All MEP data were analyzed oﬄine using Axograph X version 1.51 Each minute run was composed of 12 individual sweeps, all of which were successful at evoking MEPs at 120% of motor threshold, and amplitudes were measured from peak-to-peak. For each animal, all data were normalized to the final 5 min of baseline amplitude recordings and expressed as a percentage change, to allow for between-subject comparison. Normalized amplitudes were then grouped into 2-min bins and a final 3-min bin. Latencies were measured for each sweep from the onset of the TMS artifact, and waveforms with latencies < 4 ms were eliminated (∼30% of animals excluded). These were excluded to ensure that any MEPs induced by direct activation of the spinal circuitry by the coil were not included in the analysis. Remaining traces in each minute run were averaged and the peak-to-peak amplitude measured. RMT and baseline amplitudes were compared between the two groups using students unpaired t-tests. Data were determined to be normally distributed by the D’Agostino-Pearson omnibus normality test. Anesthetic and stimulation effects on normalized amplitudes were compared using two-way repeated measures ANOVA. All data were analyzed using Graphpad Prism 7 and expressed as mean ± standard deviation, unless otherwise indicated.

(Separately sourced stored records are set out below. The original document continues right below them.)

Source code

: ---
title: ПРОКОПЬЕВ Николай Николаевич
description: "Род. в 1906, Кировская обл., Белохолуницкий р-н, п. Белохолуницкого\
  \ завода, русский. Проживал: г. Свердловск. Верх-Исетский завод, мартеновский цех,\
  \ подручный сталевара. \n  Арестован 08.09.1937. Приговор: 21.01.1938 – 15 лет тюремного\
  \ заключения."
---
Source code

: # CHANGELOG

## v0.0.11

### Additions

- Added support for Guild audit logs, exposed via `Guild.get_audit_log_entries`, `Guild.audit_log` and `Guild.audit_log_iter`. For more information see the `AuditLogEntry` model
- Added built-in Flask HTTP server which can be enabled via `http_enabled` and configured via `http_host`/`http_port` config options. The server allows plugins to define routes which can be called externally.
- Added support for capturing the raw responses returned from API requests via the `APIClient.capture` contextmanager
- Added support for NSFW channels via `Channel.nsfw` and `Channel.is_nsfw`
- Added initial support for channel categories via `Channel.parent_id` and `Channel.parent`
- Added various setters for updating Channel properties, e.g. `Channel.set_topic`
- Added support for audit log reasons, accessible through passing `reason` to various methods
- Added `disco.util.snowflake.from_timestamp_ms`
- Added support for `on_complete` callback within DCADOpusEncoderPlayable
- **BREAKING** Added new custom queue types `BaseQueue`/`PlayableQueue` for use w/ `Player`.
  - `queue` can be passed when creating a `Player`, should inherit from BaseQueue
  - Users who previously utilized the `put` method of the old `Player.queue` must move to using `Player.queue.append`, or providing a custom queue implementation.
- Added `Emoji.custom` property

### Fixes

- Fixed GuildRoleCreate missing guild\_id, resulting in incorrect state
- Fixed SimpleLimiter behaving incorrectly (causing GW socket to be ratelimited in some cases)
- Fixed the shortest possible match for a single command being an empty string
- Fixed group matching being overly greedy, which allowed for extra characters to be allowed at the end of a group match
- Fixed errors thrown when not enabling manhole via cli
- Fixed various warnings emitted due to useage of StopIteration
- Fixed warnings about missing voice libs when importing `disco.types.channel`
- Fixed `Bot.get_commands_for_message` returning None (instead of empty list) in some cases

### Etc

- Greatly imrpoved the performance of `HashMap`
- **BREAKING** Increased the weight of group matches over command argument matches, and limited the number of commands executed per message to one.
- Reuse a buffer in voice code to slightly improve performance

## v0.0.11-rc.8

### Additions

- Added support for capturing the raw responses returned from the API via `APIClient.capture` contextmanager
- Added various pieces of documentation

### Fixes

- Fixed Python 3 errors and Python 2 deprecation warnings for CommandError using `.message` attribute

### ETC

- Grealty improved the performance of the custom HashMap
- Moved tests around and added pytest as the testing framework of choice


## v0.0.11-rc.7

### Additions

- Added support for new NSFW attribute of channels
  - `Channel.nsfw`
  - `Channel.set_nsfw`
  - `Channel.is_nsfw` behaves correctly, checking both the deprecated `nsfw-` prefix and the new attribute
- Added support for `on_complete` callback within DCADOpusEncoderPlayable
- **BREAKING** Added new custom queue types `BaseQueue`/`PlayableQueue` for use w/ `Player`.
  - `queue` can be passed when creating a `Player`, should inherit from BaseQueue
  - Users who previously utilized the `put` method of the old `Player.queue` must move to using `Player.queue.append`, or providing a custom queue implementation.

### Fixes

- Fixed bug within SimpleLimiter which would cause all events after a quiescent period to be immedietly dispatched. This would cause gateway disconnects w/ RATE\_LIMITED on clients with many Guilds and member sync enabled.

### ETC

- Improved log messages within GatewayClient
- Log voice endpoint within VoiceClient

Resting Motor Threshold and Baseline Amplitude Measured in the Brachioradialis Were Not Affected by Anesthetic
Representative MEP traces evoked in animals under both anesthetics can be seen in Figure 1. RMT (% of machine output) was measured in the right brachioradialis muscle at 55.6% ± 10.0% for animals anesthetized with urethane (n = 9) and for rats anesthetized with xylazine/zoletil 53.2% ± 10.4% (n = 9; Figure 2A) (mean ± SD). Under the same conditions, the baseline amplitudes from the final 5 min of the baseline recording period were compared at a stimulus intensity of 120% machine output and measured as 316 ± 213 μV for urethane and 475 ± 266 μV for xylazine/zoletil (Figure 2B). There were no significant effects of anesthetic on RMT (t16 = 0.48; p > 0.05) or baseline amplitude (t16 = 1.39; p > 0.05).
FIGURE 1. Representative motor evoked potentials (MEP) traces recorded in animals anesthetized with (A) xylazine/zoletil or (B)urethane before (i) and after (ii) intermittent theta burst stimulation (iTBS). Traces shown are an average of 12 sweeps. The dashed lines indicate points used for peak-to-peak measurement of MEP amplitudes.
FIGURE 2. No differences were observed in resting motor threshold (RMT) (A) or baseline amplitude (B) in the MEPs recorded from the brachioradialis muscle in rats anesthetized with urethane (n = 9) or xylazine/zoletil (n = 9). Baseline amplitude was averaged from MEPs recorded in final 5 min of pre-iTBS baseline. X/Z = xylazine/zoletil.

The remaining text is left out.